● Try it
Sift through the material below and return the lines with "begin".
Data Start Marker
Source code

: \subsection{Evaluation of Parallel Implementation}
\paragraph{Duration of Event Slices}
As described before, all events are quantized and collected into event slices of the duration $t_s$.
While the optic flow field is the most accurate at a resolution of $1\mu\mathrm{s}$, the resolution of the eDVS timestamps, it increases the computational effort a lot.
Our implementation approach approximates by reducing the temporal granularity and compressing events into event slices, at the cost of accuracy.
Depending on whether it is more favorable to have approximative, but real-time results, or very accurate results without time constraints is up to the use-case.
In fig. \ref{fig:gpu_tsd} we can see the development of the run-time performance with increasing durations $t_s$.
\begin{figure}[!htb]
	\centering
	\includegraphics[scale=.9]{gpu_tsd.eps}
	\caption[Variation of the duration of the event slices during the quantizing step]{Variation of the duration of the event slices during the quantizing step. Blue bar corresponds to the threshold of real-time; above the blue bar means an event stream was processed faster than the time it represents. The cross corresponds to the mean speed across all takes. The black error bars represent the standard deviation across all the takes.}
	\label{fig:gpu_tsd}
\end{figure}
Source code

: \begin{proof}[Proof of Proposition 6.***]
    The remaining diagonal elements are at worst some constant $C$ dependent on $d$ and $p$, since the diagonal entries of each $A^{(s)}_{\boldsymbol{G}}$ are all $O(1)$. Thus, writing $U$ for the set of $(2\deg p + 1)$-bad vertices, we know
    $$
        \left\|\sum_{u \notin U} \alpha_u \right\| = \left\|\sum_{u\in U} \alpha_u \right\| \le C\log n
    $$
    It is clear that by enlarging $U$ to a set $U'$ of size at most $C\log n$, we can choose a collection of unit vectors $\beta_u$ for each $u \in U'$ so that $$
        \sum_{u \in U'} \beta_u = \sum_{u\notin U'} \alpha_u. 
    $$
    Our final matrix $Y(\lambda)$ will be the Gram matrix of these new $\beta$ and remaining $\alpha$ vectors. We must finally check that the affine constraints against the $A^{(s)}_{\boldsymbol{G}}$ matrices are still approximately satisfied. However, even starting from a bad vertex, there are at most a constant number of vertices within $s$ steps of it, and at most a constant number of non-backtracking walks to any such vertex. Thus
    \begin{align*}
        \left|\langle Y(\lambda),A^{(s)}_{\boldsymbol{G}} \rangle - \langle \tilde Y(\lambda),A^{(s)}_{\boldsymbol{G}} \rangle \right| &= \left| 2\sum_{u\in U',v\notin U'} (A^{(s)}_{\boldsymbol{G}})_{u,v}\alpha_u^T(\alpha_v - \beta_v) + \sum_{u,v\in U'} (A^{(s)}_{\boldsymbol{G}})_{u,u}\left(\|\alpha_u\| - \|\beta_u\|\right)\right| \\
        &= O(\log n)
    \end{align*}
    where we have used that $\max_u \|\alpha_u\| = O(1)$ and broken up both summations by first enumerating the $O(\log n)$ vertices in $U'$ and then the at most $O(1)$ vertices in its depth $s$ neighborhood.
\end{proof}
Data End Marker
● Exercise answer
\begin{figure}[!htb]
: \begin{proof}[Proof of Proposition 6.***]
    \begin{align*}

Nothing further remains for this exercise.